The prognosis of DSRCT remains poor and the 5-year survival rate is less than 15% (5). There is no recommended treatment for DSRCT. Aggressive anticancer treatment is thought to contribute to relatively long-term survival (4). Aggressive surgery can be used to reduce the tumor size before or after chemotherapy and complete surgical excision seems to improve survival (2). Radiation therapy can be used to treat DSRCT (2). Despite the poor overall prognosis, there are some cases of long-term survival and they common involve early aggressive anticancer treatment (4). There are some new approaches to treating DSRCT, such as molecular targeted therapy and immunotherapy (9, 10).
In summary, DSRCT is a rare, highly aggressive malignancy that typically involves the abdominal cavity, but is rare in the pleura. The imaging findings of DSRCT in the pleura are nonspecific and it is difficult to suspect DSRCT. Various treatments have been attempted for DSRCT, but the prognosis is quite poor despite aggressive combination therapy. Nevertheless, there are some reports of long-term survival and they are common with initial aggressive anticancer treatment (4). Therefore, the early detection of DSRCT is very important for achieving long-term survival. Consequently, DSRCT could be considered in the differential diagnosis of multifocal pleural thickening containing necrosis or calcification with inhomogeneous enhancement and an accompanying pleural effusion, especially in adolescent males.

Figures and Tables

Fig. 1

Chest radiographs (A, B), chest CT (C-E), and microscopic features (F-H) of desmoplastic small round cell tumor in a 15-year-old male.
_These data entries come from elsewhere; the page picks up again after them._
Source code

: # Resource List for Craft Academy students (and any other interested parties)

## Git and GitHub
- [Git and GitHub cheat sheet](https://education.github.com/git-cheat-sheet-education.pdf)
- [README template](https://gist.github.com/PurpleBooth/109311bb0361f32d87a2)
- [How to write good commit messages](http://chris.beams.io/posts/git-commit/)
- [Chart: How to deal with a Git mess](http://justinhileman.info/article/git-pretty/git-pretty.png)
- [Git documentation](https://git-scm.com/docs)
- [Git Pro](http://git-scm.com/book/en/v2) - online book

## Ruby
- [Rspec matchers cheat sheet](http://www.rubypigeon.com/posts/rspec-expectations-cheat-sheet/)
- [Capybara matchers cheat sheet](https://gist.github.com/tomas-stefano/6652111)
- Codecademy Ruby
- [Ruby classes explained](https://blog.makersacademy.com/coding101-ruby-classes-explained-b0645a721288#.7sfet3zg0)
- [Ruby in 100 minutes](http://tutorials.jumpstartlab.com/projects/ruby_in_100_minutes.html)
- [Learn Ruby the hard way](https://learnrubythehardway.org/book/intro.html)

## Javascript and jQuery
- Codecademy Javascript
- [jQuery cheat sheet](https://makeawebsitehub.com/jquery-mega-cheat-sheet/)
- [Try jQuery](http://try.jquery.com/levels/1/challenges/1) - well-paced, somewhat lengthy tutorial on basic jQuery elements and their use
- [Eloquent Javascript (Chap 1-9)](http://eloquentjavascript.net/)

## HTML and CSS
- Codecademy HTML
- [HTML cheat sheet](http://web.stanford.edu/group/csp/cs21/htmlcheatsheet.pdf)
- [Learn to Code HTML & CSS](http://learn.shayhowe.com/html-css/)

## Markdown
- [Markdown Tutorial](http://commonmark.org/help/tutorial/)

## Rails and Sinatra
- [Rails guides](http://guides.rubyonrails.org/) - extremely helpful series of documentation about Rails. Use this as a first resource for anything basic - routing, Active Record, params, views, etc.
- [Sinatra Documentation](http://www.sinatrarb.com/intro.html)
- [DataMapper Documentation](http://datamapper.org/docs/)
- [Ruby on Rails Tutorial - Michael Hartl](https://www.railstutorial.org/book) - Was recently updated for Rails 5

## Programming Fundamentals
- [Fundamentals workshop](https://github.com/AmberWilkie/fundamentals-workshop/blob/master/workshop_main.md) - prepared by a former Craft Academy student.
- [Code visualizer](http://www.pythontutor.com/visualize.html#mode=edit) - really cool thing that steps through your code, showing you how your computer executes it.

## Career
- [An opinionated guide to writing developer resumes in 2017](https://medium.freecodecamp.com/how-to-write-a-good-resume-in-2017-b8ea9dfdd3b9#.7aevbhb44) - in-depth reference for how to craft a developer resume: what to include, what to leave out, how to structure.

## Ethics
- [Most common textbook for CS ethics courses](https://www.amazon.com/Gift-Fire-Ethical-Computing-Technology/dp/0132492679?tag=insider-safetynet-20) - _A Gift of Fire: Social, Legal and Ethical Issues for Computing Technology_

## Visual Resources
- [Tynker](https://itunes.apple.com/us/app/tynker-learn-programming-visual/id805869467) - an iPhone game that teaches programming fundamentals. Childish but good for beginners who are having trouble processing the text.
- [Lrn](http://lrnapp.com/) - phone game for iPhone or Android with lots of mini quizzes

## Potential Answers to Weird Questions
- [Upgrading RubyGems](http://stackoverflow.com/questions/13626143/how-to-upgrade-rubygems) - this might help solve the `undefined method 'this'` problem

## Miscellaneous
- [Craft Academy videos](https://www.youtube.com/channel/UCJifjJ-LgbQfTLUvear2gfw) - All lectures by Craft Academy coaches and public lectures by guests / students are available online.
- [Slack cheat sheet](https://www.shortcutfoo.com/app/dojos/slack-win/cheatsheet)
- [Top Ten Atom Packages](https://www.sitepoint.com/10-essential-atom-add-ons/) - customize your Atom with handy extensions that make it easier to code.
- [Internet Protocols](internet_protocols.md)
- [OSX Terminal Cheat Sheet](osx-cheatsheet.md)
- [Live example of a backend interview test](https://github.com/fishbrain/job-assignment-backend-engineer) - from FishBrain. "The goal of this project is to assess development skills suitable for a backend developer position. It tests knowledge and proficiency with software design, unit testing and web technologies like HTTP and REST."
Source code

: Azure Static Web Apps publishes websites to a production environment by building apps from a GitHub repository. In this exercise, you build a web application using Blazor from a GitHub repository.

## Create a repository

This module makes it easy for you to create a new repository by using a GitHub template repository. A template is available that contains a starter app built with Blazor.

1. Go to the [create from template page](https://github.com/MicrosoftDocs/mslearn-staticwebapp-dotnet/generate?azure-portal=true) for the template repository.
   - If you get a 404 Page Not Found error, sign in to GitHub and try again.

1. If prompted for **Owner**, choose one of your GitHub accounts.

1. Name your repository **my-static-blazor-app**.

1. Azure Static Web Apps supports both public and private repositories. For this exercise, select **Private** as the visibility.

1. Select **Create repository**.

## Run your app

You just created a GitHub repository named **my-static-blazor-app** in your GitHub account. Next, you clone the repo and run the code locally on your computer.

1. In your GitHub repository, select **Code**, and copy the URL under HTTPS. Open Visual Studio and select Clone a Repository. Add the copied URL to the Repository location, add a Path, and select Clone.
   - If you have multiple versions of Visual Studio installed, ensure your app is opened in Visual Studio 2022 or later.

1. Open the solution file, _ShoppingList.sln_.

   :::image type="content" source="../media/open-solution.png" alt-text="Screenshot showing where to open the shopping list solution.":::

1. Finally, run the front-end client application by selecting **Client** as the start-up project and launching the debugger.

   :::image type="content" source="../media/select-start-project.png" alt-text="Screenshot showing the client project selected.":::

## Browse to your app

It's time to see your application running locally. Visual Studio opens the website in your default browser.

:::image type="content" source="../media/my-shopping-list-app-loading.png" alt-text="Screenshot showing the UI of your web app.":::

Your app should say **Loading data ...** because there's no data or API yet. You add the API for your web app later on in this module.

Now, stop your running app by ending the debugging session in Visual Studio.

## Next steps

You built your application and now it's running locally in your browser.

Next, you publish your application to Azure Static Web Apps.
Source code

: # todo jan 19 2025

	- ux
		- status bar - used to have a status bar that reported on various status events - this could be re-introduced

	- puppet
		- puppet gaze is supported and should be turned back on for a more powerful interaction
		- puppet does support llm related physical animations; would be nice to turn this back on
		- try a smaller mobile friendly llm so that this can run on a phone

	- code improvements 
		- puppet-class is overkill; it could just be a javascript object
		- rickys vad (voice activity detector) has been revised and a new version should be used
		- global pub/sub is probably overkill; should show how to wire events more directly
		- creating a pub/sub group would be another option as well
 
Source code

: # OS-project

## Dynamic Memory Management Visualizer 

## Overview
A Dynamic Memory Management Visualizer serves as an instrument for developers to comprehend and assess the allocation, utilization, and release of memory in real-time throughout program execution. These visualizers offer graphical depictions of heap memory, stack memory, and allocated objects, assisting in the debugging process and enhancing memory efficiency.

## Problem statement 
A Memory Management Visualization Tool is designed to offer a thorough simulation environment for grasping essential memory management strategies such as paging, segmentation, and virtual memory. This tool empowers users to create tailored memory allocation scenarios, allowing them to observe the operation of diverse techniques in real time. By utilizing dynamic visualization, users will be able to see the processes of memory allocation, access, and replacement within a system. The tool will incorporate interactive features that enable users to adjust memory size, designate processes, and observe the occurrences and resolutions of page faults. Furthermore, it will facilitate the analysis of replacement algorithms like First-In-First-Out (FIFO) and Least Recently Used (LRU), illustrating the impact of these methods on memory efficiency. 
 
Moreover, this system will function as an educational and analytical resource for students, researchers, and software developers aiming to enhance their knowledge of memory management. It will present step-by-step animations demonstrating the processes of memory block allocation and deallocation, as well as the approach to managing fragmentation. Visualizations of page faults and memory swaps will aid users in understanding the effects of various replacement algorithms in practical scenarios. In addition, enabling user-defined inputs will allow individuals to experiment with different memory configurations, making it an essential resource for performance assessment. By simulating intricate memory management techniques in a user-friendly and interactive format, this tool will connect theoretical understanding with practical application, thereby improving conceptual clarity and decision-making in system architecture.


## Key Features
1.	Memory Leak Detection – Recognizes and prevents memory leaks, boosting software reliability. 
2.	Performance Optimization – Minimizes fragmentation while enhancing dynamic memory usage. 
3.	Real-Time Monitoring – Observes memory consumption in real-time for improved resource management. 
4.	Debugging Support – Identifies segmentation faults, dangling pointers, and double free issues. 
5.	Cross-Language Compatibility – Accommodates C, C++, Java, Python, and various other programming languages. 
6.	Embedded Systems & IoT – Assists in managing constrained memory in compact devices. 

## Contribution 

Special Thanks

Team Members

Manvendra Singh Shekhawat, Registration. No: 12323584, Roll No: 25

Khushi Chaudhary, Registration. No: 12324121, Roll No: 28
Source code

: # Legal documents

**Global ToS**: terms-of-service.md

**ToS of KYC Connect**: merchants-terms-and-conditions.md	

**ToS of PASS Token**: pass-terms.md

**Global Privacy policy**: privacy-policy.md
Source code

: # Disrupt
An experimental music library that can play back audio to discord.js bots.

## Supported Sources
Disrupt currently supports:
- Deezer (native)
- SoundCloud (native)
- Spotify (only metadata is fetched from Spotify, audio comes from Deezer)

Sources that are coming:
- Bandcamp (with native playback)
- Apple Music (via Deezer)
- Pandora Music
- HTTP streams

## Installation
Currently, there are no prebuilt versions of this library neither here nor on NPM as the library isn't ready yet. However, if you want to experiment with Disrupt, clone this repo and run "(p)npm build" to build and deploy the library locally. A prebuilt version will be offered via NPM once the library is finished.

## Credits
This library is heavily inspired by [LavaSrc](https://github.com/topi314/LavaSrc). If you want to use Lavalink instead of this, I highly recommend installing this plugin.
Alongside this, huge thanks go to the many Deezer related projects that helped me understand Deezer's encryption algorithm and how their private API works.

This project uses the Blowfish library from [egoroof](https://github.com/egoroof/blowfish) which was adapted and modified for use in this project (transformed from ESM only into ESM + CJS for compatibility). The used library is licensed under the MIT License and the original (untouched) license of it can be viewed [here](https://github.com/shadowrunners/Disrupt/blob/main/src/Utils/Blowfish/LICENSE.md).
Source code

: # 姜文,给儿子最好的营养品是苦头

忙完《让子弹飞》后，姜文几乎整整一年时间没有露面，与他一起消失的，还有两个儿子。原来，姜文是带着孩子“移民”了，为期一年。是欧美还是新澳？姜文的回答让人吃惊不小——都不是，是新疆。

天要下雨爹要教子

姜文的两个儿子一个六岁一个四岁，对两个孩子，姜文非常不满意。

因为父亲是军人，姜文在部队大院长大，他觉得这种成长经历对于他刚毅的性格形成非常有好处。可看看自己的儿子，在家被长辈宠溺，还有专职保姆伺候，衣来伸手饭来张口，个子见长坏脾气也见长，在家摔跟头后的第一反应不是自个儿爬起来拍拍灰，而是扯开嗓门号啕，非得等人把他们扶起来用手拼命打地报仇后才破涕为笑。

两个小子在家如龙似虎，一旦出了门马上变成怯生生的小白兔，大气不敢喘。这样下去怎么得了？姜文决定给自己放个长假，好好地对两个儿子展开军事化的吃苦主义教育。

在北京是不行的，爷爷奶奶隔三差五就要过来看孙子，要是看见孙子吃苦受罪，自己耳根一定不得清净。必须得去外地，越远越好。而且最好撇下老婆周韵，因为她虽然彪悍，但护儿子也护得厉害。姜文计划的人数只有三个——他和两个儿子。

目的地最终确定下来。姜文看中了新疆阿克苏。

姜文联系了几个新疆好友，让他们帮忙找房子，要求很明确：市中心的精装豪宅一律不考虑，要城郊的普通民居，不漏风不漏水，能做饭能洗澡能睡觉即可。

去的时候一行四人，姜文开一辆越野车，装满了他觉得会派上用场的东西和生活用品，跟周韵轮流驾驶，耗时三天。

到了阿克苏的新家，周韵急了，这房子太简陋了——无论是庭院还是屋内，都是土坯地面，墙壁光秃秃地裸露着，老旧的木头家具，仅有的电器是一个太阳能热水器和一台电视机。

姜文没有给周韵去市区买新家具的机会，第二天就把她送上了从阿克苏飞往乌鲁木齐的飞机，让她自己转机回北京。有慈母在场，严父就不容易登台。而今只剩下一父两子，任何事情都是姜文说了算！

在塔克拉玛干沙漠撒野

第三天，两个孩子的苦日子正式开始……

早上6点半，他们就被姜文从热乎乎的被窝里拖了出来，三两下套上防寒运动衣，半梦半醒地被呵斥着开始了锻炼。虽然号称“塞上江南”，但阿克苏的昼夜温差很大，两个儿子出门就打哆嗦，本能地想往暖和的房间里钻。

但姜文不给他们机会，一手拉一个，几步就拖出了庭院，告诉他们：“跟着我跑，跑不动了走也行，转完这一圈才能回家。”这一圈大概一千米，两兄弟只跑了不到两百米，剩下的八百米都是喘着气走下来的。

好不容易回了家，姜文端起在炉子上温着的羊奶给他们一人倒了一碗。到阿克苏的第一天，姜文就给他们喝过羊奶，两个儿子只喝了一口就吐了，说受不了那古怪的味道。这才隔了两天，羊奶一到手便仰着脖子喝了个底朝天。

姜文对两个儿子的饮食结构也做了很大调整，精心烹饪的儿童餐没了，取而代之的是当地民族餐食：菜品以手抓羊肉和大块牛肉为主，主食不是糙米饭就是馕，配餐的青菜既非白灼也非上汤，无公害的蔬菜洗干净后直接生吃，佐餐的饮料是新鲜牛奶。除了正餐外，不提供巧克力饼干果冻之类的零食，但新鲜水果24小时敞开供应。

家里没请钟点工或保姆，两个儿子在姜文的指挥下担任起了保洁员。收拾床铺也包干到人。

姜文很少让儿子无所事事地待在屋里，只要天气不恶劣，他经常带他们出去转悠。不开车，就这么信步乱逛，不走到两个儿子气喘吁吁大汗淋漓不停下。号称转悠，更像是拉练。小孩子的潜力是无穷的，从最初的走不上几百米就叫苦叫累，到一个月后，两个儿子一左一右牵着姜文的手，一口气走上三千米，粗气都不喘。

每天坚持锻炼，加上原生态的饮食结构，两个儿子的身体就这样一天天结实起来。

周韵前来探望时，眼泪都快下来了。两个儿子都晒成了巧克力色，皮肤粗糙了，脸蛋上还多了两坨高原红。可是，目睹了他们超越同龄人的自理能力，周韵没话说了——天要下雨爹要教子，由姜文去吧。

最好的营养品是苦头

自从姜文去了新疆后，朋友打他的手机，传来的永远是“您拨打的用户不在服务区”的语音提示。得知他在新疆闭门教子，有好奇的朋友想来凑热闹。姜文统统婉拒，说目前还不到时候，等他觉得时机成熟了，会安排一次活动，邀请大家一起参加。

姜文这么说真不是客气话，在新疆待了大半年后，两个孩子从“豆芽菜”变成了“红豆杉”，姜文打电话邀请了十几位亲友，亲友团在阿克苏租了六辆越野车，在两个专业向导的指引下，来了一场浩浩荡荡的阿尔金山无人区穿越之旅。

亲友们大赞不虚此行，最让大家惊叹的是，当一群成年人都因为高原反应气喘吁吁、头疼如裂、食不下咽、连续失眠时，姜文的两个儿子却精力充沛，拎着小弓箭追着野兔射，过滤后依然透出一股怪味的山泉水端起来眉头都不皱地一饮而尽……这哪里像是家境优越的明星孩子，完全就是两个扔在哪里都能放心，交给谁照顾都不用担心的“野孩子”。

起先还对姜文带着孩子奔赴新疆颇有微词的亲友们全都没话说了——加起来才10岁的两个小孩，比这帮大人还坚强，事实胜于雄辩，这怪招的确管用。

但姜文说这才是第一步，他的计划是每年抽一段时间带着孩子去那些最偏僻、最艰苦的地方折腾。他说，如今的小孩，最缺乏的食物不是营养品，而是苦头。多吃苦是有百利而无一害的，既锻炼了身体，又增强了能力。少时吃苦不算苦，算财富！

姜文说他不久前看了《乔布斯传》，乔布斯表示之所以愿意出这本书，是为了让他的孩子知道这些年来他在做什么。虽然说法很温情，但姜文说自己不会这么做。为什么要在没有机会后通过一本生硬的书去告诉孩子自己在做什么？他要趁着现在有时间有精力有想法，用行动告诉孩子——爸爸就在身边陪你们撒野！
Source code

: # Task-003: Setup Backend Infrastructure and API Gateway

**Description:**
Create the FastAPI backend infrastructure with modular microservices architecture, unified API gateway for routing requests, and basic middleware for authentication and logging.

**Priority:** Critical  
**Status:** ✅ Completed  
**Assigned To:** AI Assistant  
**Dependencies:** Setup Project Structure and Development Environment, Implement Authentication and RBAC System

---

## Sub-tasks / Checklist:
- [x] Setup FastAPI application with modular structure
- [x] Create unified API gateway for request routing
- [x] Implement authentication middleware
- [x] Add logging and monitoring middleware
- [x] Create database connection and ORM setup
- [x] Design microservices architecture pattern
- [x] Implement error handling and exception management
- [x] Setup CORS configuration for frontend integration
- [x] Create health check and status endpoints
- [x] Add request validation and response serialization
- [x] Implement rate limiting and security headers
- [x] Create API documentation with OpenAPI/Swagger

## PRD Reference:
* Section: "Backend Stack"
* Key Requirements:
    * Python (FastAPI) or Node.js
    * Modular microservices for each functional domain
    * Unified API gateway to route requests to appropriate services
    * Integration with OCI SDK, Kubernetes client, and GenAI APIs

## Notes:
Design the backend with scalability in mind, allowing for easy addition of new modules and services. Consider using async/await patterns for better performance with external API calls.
A, B. Chest radiograph posteroanterior (A) and left lateral decubitus (B) views show a soft tissue mass (arrow) at the left mid hemithorax.
C, D. Transverse CT image of the chest shows multifocal pleural plaque with enhancement in both hemithoraces (left hemithorax, arrow; right hemithorax, arrowhead).
E. Coronal reformatted CT image shows a pleural plaque at the lateral aspect of the left hemithorax.
F. Photomicrograph of hematoxylin and eosin-stained specimen (× 100) shows cellular small round cell nests within dense fibrous stroma.
G, H. Positive immunoreactivity for CD56 (× 200) (G) and vimentin (× 200) (H) is seen on the tumor cell membranes.